In Premonition, Sandra Bullock, who normally plays a woman trapped on a vehicle which has to move at a great speed, plays Linda Hanson, a woman trapped in a loveless marriage. It's sort of the same thing, only sadder and slower.
But! One morning, she wakes up to find that her husband has left her in the worst way possible: by crashing his car into a fuel tanker and exploding. Saddened by his flaming loss, she resigns herself to a life of even less sex than she had when she was married, and to raising her two adorable children alone.
But! Then she wakes up to find that her husband isn't dead, and his faux death has now awakened in her a great love for him, and, like many who have had life-changing experiences, she acquires a knack for home-improvement projects.
But!
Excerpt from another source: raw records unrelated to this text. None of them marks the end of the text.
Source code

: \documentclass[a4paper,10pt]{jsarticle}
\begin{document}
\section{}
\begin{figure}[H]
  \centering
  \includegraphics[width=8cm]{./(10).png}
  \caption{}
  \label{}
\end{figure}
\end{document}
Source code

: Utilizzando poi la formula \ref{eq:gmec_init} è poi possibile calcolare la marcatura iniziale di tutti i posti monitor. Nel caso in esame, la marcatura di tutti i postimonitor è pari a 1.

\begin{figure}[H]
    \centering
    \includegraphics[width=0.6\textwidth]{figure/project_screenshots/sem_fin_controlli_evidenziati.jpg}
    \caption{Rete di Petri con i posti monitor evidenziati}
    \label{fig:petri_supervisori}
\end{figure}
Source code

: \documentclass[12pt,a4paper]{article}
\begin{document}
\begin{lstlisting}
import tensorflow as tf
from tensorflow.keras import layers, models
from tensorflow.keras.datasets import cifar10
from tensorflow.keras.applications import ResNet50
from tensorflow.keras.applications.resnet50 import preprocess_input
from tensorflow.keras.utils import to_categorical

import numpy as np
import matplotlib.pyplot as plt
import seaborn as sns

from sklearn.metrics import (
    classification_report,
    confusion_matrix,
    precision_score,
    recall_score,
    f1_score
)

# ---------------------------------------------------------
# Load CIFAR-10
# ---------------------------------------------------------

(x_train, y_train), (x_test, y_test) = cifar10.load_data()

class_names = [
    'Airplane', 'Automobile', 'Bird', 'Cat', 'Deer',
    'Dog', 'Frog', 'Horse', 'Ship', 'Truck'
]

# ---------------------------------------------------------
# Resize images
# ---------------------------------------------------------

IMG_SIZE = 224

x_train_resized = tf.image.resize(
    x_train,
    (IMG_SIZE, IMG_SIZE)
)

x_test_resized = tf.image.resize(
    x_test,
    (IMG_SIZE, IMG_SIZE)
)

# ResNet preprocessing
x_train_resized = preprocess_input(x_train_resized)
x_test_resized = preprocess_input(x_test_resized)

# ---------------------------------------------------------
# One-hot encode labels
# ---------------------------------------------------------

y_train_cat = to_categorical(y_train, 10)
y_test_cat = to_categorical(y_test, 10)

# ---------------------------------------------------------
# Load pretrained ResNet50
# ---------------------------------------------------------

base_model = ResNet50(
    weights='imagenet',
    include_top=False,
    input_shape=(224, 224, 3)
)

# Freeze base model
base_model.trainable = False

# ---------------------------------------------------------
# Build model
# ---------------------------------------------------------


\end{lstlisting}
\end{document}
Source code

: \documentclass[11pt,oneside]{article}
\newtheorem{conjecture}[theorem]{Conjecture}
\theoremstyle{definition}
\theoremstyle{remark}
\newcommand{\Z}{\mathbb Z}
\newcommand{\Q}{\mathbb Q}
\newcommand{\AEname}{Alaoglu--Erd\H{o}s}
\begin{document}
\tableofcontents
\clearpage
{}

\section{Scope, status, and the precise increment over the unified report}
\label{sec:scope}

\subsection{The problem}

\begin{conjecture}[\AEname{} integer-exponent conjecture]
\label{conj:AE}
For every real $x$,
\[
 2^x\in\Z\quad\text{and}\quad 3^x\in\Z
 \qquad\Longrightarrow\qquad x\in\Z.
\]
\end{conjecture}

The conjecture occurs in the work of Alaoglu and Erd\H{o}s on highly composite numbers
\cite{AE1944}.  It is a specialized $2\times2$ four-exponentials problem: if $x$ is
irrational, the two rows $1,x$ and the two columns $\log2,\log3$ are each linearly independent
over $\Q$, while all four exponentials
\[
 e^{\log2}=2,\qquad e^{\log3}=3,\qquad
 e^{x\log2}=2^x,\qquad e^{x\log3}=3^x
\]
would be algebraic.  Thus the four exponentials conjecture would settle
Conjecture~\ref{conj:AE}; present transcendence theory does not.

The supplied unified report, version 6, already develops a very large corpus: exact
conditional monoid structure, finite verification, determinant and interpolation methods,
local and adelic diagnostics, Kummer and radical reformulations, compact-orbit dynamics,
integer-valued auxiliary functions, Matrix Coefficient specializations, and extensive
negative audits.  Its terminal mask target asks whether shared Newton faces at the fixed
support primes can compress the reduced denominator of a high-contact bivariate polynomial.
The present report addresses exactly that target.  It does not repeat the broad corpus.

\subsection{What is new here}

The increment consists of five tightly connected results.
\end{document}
Then she wakes up to find that not only is her husband dead; he's been dead for a couple of days, and also that there's a strange woman lurking at his funeral who may well be wearing underwear that would test positive for his DNA.
Because you see, gentle reader, Linda Hanson is living one week out of order. I think it goes Wednesday, Monday, Saturday, Tuesday, Thursday, etc., but basically every time she falls asleep, she gets all Marty McFly, only without Doc Brown to explain everything.
In its many trips back to the future, Premonition is a little bit Memento, a little bit Last Year at Marienbad, a little bit Groundhog Day and a little bit, oh, I dunno, let's say Spellbound.
So it's not exactly an original concept, especially now that 45 percent of all films feature complex, out-of-sequence narratives. But Premonition is, for about two-thirds of its length, an exacting thriller in the Hitchcock mold, which is also kind of a trend in films these days. But whatevs. The important thing is that it has a nicely ominous feel to it, and the mystery gets richer and deeper for about an hour or so.
Then the film crashes and burns like Linda Hanson's husband in his fiery car wreck. The problem is that the novice team of writer Bill Kelly and director Mennan Yapo can't leave well enough alone. Just when the movie reaches its peak, and all the juicy bits are revealed, they ruin it by tossing in some American-style redemption and closure.
Too bad, because there's a great moment to end the film with about a half-hour prior to the actual finale, and with a little editing, Premonition could have been a perfectly executed thriller, instead of a poorly executed message movie.
Things really start to go wrong when Linda Hanson visits her priest to find out why she's come unstuck in time. He basically tells her that it's because she's lost her faith, which is odd, because she's never mentioned losing her faith, and there's no explanation as to why losing one's faith should cause one to come unstuck in time. Last time I read Einstein and the Bible, there was no way to positively correlate faith with linearity of temporal progression.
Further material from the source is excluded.